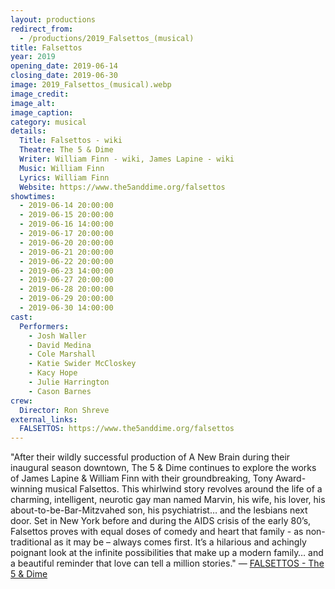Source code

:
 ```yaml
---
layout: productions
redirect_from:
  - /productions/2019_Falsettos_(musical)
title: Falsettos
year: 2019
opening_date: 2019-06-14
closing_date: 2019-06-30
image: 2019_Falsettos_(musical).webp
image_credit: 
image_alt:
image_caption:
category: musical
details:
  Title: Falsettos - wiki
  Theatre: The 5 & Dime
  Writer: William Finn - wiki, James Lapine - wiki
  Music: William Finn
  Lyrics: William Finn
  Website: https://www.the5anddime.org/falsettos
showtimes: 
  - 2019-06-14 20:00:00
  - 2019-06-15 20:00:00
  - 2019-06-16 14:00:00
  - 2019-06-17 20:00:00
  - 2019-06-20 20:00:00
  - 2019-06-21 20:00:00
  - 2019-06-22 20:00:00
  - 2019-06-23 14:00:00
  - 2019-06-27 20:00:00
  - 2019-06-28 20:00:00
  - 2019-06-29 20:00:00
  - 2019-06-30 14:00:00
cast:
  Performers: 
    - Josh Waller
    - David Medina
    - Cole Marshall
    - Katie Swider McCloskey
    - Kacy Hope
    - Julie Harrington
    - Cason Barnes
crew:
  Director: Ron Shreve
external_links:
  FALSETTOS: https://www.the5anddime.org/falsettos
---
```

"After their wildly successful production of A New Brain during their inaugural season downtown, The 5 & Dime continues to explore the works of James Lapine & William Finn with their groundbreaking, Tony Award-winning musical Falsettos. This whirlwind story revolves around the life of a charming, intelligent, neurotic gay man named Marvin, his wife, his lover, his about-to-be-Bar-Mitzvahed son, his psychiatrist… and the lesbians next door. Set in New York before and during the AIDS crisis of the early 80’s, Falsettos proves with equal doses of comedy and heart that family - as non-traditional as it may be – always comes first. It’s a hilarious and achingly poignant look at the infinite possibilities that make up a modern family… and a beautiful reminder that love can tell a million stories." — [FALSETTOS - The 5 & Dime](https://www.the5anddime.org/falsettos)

______________________________

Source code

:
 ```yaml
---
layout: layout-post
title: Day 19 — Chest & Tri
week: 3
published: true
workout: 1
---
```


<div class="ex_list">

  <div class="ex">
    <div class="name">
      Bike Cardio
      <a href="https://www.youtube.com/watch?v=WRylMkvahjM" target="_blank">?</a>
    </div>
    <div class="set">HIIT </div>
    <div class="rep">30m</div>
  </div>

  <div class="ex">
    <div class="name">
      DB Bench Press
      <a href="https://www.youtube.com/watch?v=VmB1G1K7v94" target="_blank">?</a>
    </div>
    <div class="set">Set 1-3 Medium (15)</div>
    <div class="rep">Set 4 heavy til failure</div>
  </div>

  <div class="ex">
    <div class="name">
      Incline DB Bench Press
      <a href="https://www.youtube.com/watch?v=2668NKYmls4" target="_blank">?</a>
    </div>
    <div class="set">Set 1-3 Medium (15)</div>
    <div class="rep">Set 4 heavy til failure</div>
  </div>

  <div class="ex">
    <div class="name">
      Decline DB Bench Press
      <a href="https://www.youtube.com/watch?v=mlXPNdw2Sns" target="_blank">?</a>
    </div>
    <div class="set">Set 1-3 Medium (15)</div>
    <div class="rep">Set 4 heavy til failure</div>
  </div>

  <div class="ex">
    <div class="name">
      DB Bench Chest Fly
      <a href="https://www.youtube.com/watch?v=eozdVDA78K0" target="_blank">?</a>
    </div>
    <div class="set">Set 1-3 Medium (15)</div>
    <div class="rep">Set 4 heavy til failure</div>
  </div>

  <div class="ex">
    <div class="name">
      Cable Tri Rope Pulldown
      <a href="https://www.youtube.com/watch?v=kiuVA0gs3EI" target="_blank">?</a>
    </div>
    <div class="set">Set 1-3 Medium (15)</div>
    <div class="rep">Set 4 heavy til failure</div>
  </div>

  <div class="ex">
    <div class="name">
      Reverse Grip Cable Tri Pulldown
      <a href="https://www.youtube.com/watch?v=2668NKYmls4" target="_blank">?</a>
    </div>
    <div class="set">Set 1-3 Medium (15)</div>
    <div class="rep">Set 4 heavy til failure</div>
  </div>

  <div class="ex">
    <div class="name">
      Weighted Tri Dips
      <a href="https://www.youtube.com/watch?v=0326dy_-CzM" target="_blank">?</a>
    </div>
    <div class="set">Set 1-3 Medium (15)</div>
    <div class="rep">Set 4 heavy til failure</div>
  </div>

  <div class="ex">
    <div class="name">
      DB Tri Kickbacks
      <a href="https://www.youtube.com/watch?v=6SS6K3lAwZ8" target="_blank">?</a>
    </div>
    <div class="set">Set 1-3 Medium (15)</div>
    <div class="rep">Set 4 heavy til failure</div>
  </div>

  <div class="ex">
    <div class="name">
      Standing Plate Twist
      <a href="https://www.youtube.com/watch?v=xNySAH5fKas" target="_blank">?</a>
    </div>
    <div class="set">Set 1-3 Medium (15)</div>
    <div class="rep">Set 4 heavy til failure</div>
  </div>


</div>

______________________________

▶ **Assigned task**
Look through the listing and extract every line with "Press" in it.

▶ **Solution**
      DB Bench Press
      Incline DB Bench Press
      Decline DB Bench Press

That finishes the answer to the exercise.